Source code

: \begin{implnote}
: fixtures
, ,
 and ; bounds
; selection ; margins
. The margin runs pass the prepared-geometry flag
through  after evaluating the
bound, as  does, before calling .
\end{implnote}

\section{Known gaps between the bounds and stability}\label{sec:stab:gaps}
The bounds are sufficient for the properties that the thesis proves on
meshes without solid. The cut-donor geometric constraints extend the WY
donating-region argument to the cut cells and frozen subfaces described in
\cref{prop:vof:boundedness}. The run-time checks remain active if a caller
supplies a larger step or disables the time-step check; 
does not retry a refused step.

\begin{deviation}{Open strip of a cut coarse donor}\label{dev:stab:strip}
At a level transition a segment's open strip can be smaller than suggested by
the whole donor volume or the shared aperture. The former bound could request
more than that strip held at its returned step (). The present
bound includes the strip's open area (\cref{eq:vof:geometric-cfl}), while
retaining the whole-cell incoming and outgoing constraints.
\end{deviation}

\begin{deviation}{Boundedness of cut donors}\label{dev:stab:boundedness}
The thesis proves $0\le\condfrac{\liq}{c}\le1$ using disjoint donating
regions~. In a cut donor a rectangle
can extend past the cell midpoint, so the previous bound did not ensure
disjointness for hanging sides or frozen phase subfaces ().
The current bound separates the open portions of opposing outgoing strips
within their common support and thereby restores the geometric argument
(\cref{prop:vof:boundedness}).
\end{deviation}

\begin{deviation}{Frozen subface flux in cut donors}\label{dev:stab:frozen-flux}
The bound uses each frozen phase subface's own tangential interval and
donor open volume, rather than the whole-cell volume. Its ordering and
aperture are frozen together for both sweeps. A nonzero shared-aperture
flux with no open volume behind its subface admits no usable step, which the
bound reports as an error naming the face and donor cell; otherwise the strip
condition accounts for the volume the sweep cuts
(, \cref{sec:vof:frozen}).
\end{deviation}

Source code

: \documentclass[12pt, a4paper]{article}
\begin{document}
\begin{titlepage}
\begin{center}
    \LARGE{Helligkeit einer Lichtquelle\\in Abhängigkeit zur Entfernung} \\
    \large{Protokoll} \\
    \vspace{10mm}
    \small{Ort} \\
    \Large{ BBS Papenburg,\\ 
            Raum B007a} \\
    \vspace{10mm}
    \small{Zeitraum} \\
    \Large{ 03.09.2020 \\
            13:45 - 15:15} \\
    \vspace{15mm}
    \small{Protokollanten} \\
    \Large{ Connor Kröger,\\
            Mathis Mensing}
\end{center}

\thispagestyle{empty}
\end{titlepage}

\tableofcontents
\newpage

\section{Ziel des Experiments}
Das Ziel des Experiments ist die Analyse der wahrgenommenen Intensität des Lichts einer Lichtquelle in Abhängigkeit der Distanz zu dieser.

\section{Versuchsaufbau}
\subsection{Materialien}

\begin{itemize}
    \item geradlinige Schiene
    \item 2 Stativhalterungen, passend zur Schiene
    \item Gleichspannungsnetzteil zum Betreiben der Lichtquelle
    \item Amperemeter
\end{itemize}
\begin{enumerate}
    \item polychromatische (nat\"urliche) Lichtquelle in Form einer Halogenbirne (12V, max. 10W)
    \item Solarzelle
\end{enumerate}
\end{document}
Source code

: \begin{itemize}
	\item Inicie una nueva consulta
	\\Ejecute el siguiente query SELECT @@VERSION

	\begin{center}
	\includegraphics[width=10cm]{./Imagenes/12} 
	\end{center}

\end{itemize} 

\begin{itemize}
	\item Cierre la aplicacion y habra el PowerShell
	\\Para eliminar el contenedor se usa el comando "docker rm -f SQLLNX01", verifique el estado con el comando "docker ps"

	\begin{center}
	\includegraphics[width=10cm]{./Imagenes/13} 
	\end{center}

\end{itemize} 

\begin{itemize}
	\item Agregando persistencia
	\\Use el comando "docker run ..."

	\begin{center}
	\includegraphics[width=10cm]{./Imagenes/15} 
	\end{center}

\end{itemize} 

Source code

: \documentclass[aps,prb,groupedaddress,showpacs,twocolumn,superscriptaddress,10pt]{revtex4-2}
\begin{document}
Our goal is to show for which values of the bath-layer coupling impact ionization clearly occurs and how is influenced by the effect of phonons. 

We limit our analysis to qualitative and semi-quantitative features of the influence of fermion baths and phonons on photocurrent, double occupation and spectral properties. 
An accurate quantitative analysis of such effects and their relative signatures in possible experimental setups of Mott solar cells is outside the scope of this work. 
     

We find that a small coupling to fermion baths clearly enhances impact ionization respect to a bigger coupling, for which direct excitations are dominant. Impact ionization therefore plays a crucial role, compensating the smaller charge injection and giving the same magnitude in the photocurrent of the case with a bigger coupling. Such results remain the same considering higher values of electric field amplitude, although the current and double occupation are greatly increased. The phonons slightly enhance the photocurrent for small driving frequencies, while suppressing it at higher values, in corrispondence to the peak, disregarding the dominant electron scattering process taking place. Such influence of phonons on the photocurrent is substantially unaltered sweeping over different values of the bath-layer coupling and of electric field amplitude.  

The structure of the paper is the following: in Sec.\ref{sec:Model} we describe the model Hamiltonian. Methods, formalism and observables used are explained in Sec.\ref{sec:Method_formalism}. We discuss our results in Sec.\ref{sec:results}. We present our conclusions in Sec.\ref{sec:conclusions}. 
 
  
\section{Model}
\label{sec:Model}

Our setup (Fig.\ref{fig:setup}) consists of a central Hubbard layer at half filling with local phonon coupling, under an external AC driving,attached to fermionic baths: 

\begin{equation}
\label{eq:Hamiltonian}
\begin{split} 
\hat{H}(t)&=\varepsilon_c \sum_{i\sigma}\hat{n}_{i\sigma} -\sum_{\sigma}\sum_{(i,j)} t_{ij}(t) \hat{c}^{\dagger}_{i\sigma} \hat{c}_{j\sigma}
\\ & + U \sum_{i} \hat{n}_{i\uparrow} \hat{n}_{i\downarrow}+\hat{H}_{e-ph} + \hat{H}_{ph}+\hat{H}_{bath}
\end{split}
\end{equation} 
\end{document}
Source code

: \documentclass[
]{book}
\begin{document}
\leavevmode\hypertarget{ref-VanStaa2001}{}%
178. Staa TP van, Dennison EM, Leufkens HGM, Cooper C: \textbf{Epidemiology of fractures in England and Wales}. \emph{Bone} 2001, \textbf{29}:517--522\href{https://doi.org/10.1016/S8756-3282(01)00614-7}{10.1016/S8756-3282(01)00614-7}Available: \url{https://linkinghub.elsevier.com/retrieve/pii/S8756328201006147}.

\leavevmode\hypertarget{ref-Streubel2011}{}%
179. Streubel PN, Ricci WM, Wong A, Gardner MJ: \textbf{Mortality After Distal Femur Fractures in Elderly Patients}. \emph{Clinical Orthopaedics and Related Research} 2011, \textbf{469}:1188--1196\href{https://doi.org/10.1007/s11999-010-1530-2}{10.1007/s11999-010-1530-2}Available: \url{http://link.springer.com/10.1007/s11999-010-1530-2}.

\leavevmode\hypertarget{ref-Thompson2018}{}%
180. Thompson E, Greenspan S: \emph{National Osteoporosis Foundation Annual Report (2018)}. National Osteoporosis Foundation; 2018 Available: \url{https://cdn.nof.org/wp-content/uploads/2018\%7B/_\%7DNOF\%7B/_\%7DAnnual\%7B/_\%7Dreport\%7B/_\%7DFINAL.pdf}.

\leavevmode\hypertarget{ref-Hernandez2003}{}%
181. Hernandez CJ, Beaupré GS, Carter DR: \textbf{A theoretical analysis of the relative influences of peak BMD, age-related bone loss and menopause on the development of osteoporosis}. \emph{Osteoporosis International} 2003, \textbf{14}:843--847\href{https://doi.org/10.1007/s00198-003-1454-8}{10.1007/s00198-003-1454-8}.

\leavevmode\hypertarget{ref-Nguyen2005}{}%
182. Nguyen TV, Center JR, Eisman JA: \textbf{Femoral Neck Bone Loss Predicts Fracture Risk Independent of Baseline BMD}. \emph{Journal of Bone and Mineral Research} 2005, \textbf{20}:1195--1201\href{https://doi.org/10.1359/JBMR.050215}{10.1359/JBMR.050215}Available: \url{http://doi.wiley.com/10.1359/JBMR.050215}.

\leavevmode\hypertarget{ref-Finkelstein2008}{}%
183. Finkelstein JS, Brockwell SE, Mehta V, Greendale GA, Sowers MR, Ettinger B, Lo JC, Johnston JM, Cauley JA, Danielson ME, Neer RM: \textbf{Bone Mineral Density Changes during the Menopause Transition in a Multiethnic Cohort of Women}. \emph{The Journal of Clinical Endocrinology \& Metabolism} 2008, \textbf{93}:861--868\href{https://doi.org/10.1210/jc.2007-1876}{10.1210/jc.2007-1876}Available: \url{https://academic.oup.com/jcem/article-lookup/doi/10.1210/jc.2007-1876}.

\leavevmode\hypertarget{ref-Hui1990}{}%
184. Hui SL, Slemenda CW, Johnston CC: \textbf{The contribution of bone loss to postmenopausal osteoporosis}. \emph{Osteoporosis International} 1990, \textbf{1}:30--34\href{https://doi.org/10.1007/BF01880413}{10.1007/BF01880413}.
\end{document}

## [DIRECTIONS FOR THIS TASK]
The answer should consist of every line from the listing above that includes the word "Schiene".

## [ANSWER TO THIS PROBLEM]
    \item geradlinige Schiene
    \item 2 Stativhalterungen, passend zur Schiene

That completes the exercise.